The Society’s mission
Elof Förberg saw the need for a Linnaeus society for several reasons: one was the lack of a forum for Linnaean studies, a forum where new scientific findings could be published regarding the editions and variations of Linnaeus’ writings. The Society would also safeguard Linnaeus’ letters from destruction or ending up abroad. Other important tasks were to produce an inventory of all known Linnaeus monuments and mementos, and a complete Linnaean library. The Society would also be able to support continued Linnaean research by publishing works by and about Linnaeus and his followers.
The first meeting
The first members’ meeting was held in November 1917 at Strand Hotel in Stockholm. The Crown Prince and consort, and as well as the painter and member of the royal family Prince Eugen, added to the status of the meeting, which was attended by no less than 280 members.
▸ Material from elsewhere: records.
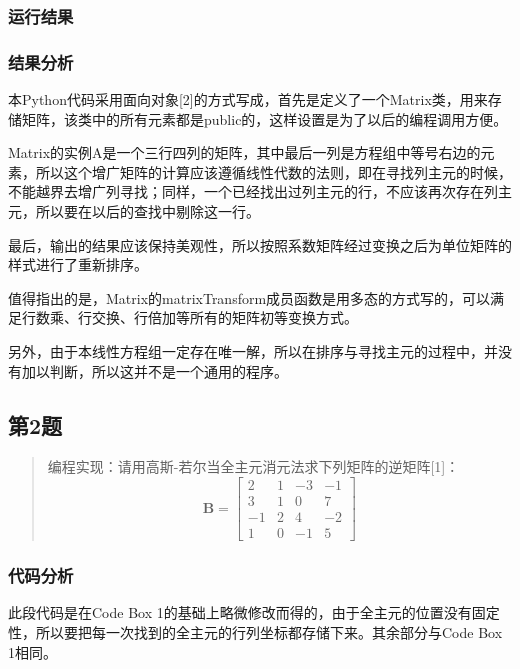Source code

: \subsubsection{运行结果}

\subsubsection{结果分析}

本Python代码采用面向对象[2]的方式写成，首先是定义了一个Matrix类，用来存储矩阵，该类中的所有元素都是public的，这样设置是为了以后的编程调用方便。

Matrix的实例A是一个三行四列的矩阵，其中最后一列是方程组中等号右边的元素，所以这个增广矩阵的计算应该遵循线性代数的法则，即在寻找列主元的时候，不能越界去增广列寻找；同样，一个已经找出过列主元的行，不应该再次存在列主元，所以要在以后的查找中剔除这一行。

最后，输出的结果应该保持美观性，所以按照系数矩阵经过变换之后为单位矩阵的样式进行了重新排序。

值得指出的是，Matrix的matrixTransform成员函数是用多态的方式写的，可以满足行数乘、行交换、行倍加等所有的矩阵初等变换方式。

另外，由于本线性方程组一定存在唯一解，所以在排序与寻找主元的过程中，并没有加以判断，所以这并不是一个通用的程序。

\subsection{第2题}
\begin{quote}
    {\kaishu
        编程实现：请用高斯-若尔当全主元消元法求下列矩阵的逆矩阵[1]：
    }
    \begin{equation}
        \mathbf{B} = \left[\begin{array}{rrrr}
            2   & 1  & -3   & -1 \\
            3   & 1  & 0    & 7  \\
            -1  & 2  & 4    & -2 \\
            1   & 0  & -1   & 5
        \end{array}\right]
    \end{equation}
\end{quote}

\subsubsection{代码分析}
此段代码是在Code Box 1的基础上略微修改而得的，由于全主元的位置没有固定性，所以要把每一次找到的全主元的行列坐标都存储下来。其余部分与Code Box 1相同。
At the meeting the idea was put forward for the first time to turn Linnaeus’ home in Uppsala into a museum – the home of the director of the botanical garden (now the Linnaeus Museum), and to restore Linnaeus’ botanical garden (now the Linnaeus Garden) to its original appearance.
In the early years, the Society worked intensively to achieve the set goals. The main objectives were meetings with lectures, a yearbook and to begin the publication of Linnaeus’ works, as well as to restore and tend the places where had lived and worked.
Elof Förberg was the driving force. He was the Society’s first treasurer and main organiser. Of particular importance was his successful and skilfully planned recruitment of members, not least those from wealthy and influential circles. He introduced multi-tier membership (supporting members paid 1,200 SEK), enlisted the founders of a Linnaeus Museum and started subscriptions. In this way the economic wherewithal was assembled to buy objects from the Linnaeus family and private collectors. The Society could therefore at an early date acquire furniture, household items (porcelain, glass, silver), textiles and art that had belonged to the Linnaeus family.